Witton and nuclear engineering
The History Detectives programme was fascinating. But it only gave a view of what Witton did in one particular and barely hinted at the broad scope of work done in furtherance of the country’s nuclear programme. The presenter is seen at one stage thumbing through a history of Kynoch, covering the years 1862 to 1962. This is what that history had to say about such things, written from a 1961/1962 perspective:
Most secret of all the most secret operations with which the Metal Group was concerned, perhaps, was the work from 1940 onwards on the so-called Tube Alloys Project. This was the code name for Britain's atomic energy effort, which impinged on the Metal Group in its earliest days because of the abstruse metallurgical problems involved. In those crowded and abnormal times, senior staff could disappear for weeks or months on end without causing 'careless talk': employees at all levels and in many departments became so used to inexplicable hush-hush experiments that historic milestones flashed past unnoticed. It was only much later that Authority publicly acknowledged the important contributions made by Metal Group employees to the development of nuclear engineering, and by that time the industry had acquired new civilian status. We shall see later how wartime work on separating uranium isotopes, producing extruded uranium and developing nuclear fuel cans was to open up a new sphere of activity for the Metal Group as a whole and for Kynoch Works in particular………………..

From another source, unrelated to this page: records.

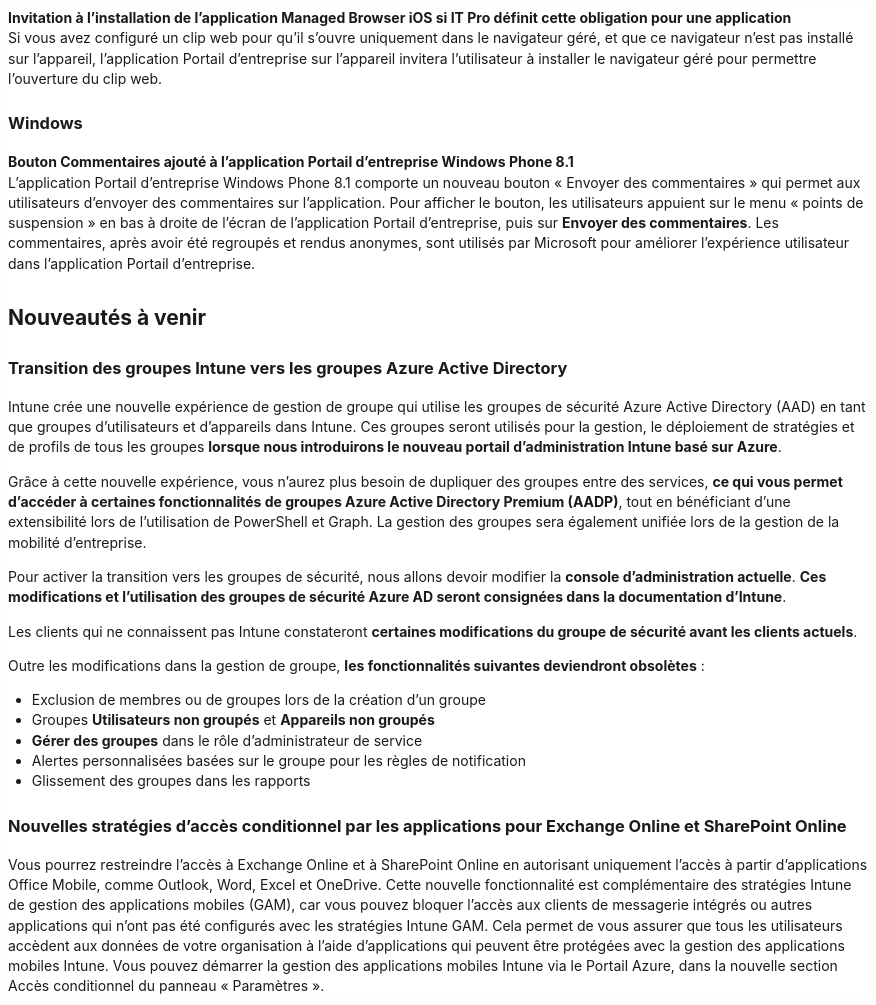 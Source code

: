 
**Invitation à l’installation de l’application Managed Browser iOS si IT Pro définit cette obligation pour une application**<br/>
Si vous avez configuré un clip web pour qu’il s’ouvre uniquement dans le navigateur géré, et que ce navigateur n’est pas installé sur l’appareil, l’application Portail d’entreprise sur l’appareil invitera l’utilisateur à installer le navigateur géré pour permettre l’ouverture du clip web.


### Windows
**Bouton Commentaires ajouté à l’application Portail d’entreprise Windows Phone 8.1**<br/>
L’application Portail d’entreprise Windows Phone 8.1 comporte un nouveau bouton « Envoyer des commentaires » qui permet aux utilisateurs d’envoyer des commentaires sur l’application. Pour afficher le bouton, les utilisateurs appuient sur le menu « points de suspension » en bas à droite de l’écran de l’application Portail d’entreprise, puis sur **Envoyer des commentaires**. Les commentaires, après avoir été regroupés et rendus anonymes, sont utilisés par Microsoft pour améliorer l’expérience utilisateur dans l’application Portail d’entreprise.



## Nouveautés à venir

### Transition des groupes Intune vers les groupes Azure Active Directory
Intune crée une nouvelle expérience de gestion de groupe qui utilise les groupes de sécurité Azure Active Directory (AAD) en tant que groupes d’utilisateurs et d’appareils dans Intune. Ces groupes seront utilisés pour la gestion, le déploiement de stratégies et de profils de tous les groupes **lorsque nous introduirons le nouveau portail d’administration Intune basé sur Azure**.

Grâce à cette nouvelle expérience, vous n’aurez plus besoin de dupliquer des groupes entre des services, **ce qui vous permet d’accéder à certaines fonctionnalités de groupes Azure Active Directory Premium (AADP)**, tout en bénéficiant d’une extensibilité lors de l’utilisation de PowerShell et Graph. La gestion des groupes sera également unifiée lors de la gestion de la mobilité d’entreprise.

Pour activer la transition vers les groupes de sécurité, nous allons devoir modifier la **console d’administration actuelle**. **Ces modifications et l’utilisation des groupes de sécurité Azure AD seront consignées dans la documentation d’Intune**.

Les clients qui ne connaissent pas Intune constateront **certaines modifications du groupe de sécurité avant les clients actuels**.

Outre les modifications dans la gestion de groupe, **les fonctionnalités suivantes deviendront obsolètes** :
- Exclusion de membres ou de groupes lors de la création d’un groupe
- Groupes **Utilisateurs non groupés** et **Appareils non groupés**
- **Gérer des groupes** dans le rôle d’administrateur de service
- Alertes personnalisées basées sur le groupe pour les règles de notification
- Glissement des groupes dans les rapports


### Nouvelles stratégies d’accès conditionnel par les applications pour Exchange Online et SharePoint Online
Vous pourrez restreindre l’accès à Exchange Online et à SharePoint Online en autorisant uniquement l’accès à partir d’applications Office Mobile, comme Outlook, Word, Excel et OneDrive. Cette nouvelle fonctionnalité est complémentaire des stratégies Intune de gestion des applications mobiles (GAM), car vous pouvez bloquer l’accès aux clients de messagerie intégrés ou autres applications qui n’ont pas été configurés avec les stratégies Intune GAM. Cela permet de vous assurer que tous les utilisateurs accèdent aux données de votre organisation à l’aide d’applications qui peuvent être protégées avec la gestion des applications mobiles Intune. Vous pouvez démarrer la gestion des applications mobiles Intune via le Portail Azure, dans la nouvelle section Accès conditionnel du panneau « Paramètres ».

...........The intricate metallurgical problems involved in utilising and controlling atomic power are not readily translated into everyday terms, and this is no place for a technical dissertation. The nearest we can achieve to a summary is to say that every stage in the development of nuclear engineering, from separating fissile uranium for the first atomic bomb to stepping up the output of the latest nuclear power station, has created metallurgical problems of unprecedented difficulty, and that the technical expertise and practical experience of Metals Division have at every point contributed impressively to their solution.
One of the Division's first jobs - nearly 20 years ago (i.e. in about 1942) - was to convert massive uranium (made by ICI General Chemicals Division) into a usable wrought form, and it was in a Witton mill that Britain's first extruded uranium first saw the light of day. In those early days, however, most of the work done at Witton and in other Division factories consisted in adapting conventional metals, such as copper and aluminium, to new and exacting forms - to make porous metal membranes for isotope separation, for example, or various forms of sheathing for nuclear fuel. At this point it was knowledge of metal working and fabrication which was most in demand, and both Kynoch Works and Marston Excelsior helped to supply it.
Soon, however, it became obvious that some nuclear engineering components, particularly fuel sheathing, demanded combinations of properties which no existing structural metal could provide. Some problems could be solved by developing special alloys of aluminium or magnesium (still used by Metals Division for large quantities of fuel cans) the remainder only by turning to metals never before used outside the laboratory. Fortunately, the first of these - zirconium - was not required in large quantities until the Division had solved most of the problems involved in titanium manufacture, and it was soon found that the new techniques could be adapted quite readily to zirconium production. So it came about that, within three years of launching wrought titanium, Metals Division was able to make available on a commercial scale a second new and important structural metal.
Since then the Division has come to know still more unusual metals - hafnium, niobium, vanadium, beryllium. The last named - perhaps the most intransigent of all structural metals - is not, alas, amenable to processing techniques used for zirconium and other nuclear metals. To produce it, Metals Division had to build a separate factory - the first of its kind in Europe - and to establish processes and working conditions never before encountered in the metal industry. Only seven years ago (1954/5) almost nobody at Witton outside Research Department knew anything of these exotic strangers in the world of metals. Today they are as commonplace as brass and copper, and only visitors spare a second glance for the much-publicised titanium, zirconium and beryllium plants.
The development of techniques to produce membranes for isotope separation was particularly significant and I understand that some of the expertise for this came from the Kynoch Press, with its knowledge of printing techniques.
My own father had non-ferrous metal production responsibilities throughout the war and was no doubt heavily involved in some of these abstruse manufacturing challenges. The only reference I recall his ever having made to the latter was when he told me, much later, that he had put forward a proposal for the manufacture of these membranes – possibly before the final solution was established – but that his suggested method had not been practicable. And of course, I never cross-examined him further, being too intent on getting on with my own life until it was too late.
There must still be people around who were involved in this initial work between 1940 and 1945 - some of it crucial to how the world's history evolved - and how nice it would be if one of them turned out to be a member of this forum. And in the meantime what a story it is which emerges from a bloke arf-inching a small rod offcut in around 1943!